News / General

  • December 15, 2022

Degradation is the new Downtime

At AWS:reinvent 2022, we had many excellent conversations with attendees and discovered what enterprises are presently doing with cloud-native technology. Some were using cloud-native exclusively, while the vast majority stated that they were using cloud-native microservices for front-end applications that connect to mainframe infrastructure as the systems of record in a hybrid cloud configuration. In all cases, we asked the attendees if the ever experienced any issues or downtime when using cloud-native technology. To a person, they admitted, YES, either verbally, with a nod of their head, or with an embarrassing acknowledging look. In fact, one attendee went as far as to tell us that “degradation is the new downtime.”

That description confirmed that not only is cloud application downtime problematic, but even performance degradation is a problem facing enterprises. This means that fast mean-time-to-repair is rapidly becoming insufficient. The clear implication is that in order to not only reduce incidents but to also reduce degradation, preventative measures that alleviate issues before they turn into incidents are needed.

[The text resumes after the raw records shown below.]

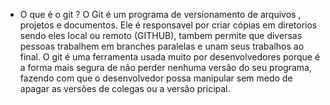 * O que é o git ?
O Git é um programa de versionamento de arquivos , projetos e documentos. Ele é responsavel por criar cópias em diretorios sendo eles local ou remoto (GITHUB), tambem permite que diversas pessoas trabalhem em branches paralelas e unam seus trabalhos ao final. O git é uma ferramenta usada muito por desenvolvedores porque é a forma mais segura de não perder nenhuma versão do seu programa, fazendo com que o desenvolvedor possa manipular sem medo de apagar as versões de colegas ou a versão pricipal.
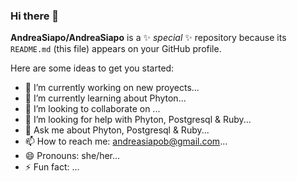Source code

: ### Hi there 👋


**AndreaSiapo/AndreaSiapo** is a ✨ _special_ ✨ repository because its `README.md` (this file) appears on your GitHub profile.

Here are some ideas to get you started:

- 🔭 I’m currently working on new proyects...
- 🌱 I’m currently learning about Phyton...
- 👯 I’m looking to collaborate on ...
- 🤔 I’m looking for help with Phyton, Postgresql & Ruby...
- 💬 Ask me about Phyton, Postgresql & Ruby...
- 📫 How to reach me: andreasiapob@gmail.com...
- 😄 Pronouns: she/her...
- ⚡ Fun fact: ...
  
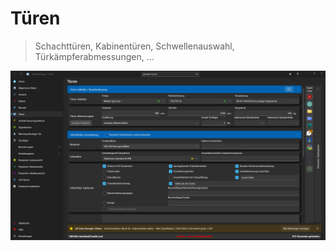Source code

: # Türen

>Schachttüren, Kabinentüren, Schwellenauswahl, Türkämpferabmessungen, …

![image](/LiftDataManager/Docs/HelpImages/image62.png)  

[//]: # (Tags: Türen | Schachttüren | Kabinentüren | Schwellenauswahl | Türkämpferabmessungen)  

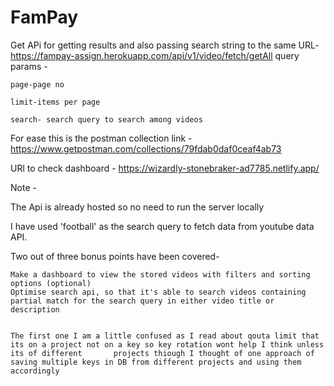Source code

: # FamPay

Get APi for getting results and also passing search string to the same
URL- https://fampay-assign.herokuapp.com/api/v1/video/fetch/getAll
query params -

    page-page no
    
    limit-items per page
    
    search- search query to search among videos

For ease this is the postman collection link -https://www.getpostman.com/collections/79fdab0daf0ceaf4ab73

URl to check dashboard - https://wizardly-stonebraker-ad7785.netlify.app/

Note - 

  The Api is already hosted so no need to run the server locally

  I have used 'football' as the search query to fetch data from youtube data API.

  Two out of three bonus points have been covered-
  
    Make a dashboard to view the stored videos with filters and sorting options (optional)
    Optimise search api, so that it's able to search videos containing partial match for the search query in either video title or description
    
    
    The first one I am a little confused as I read about qouta limit that its on a project not on a key so key rotation wont help I think unless its of different       projects thiough I thought of one approach of saving multiple keys in DB from different projects and using them accordingly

Why is Performance Important?

Performance has always been important, but web and application performance came to the forefront in 2009. At that time, Google Research published the following to establish a benchmark for what web and application performance should be.

TUESDAY, JUNE 23, 2009
Posted by Jake Brutlag, Web Search Infrastructure

At Google, we’ve gathered hard data to reinforce our intuition that “speed matters” on the Internet. Google runs experiments on the search results page to understand and improve the search experience. Recently, we conducted some experiments to determine how users react when web search takes longer. We’ve always viewed speed as a competitive advantage, so this research is important to understand the trade-off between speed and other features we might introduce. We wanted to share this information with the public because we hope it will give others greater insight into how important speed can be.

The results of this research become more widely known as the “Google Effect”. It’s impact was to establish a webpage response time of approximately 200 milliseconds as a benchmark for optimum page response time. They further established numerical formulas for determining the negative impact of slower performance.

Technology has progressed significantly since then, especially with cloud and microservices technology, but the underlying principles of performance, resiliency, and availability have remained the same. Performance, resiliency, and availability are critical for cloud stability and efficacy within enterprise.

Source: Google Research

At AWS: reinvent, we were able to speak to those factors by explaining how Instana is the leading Observability platform for preventing issues from turning severe.

What is Real-Time Observability

The key real-time Observability attributes required for Mean Time To Prevention (MTTP) preventative remediation and significantly reduced Mean Time to Repair (MTTR) are:

Real-time (1 second) Telemetry
Full end-to-end traces for all application transactions
AI/ML-driven preventative actions
Time and precision are the critical elements that form the foundation of application and systems availability, resiliency, and performance. Good enough does not apply when it comes to these elements because there’s no real measure that specifies when ‘good enough’ turns into really bad.

Cloud-centric microservices architectures evolved to take advantage of the performance potential of scalable cloud implementations. In theory it is an ideal concept, but in practice it has proven to be fairly complex. Enterprises have found it difficult to determine how to precisely allocate resources when they’re needed and to scale them back when they’re no longer needed. The latter has led to problematic cloud spend overruns.

That’s why Observability platforms emerged to manage complex elastic cloud-native applications and handle cloud applications at scale. To accomplish that, it’s become clear conditions change in the cloud rapidly and that precision observability measurements are necessary to not only prevent downtime but to also preempt degradation. The Google Effect has not only persisted, but also extended to applications of all types. Users have and are likely to continue having low tolerance for degraded performance.

Instana designed its real-time Observability platform to provide precise one second metrics, full end-to-end traces, and AI-driven context to ensure the fastest discovery of issues and the ability to provide remediation before they turn into incidents.

Instana is the only Observability platform that can make rapid remediation happen by instantly discovering issues. It can be used to avert issue escalation by using AI and to AIOps for preventative measures (MTTP). It also can enable faster MTTR when issues require manual remediation. Waiting 5 minutes for metrics and sampled traces do not and cannot provide rapid issue prevention and delays MTTR.

The options listed in the Application Remediation Options image above specify a range of remediation types – from fully automated Application Resource Management (ARM) to semi-automated and manual repair (MTTR). IBM Turbonomic ARM and AWS Compute and Cost Optimizer are examples of ARM remediation tools that can also be used to optimize cloud costs.

Because performance degradation is the new downtime, manual software repair methods alone does not suffice to reduce degradation. Only Real-Time Observability combined with automated ARM can not only help remediate degradation but also help prevent issues from turning into downtime incidents.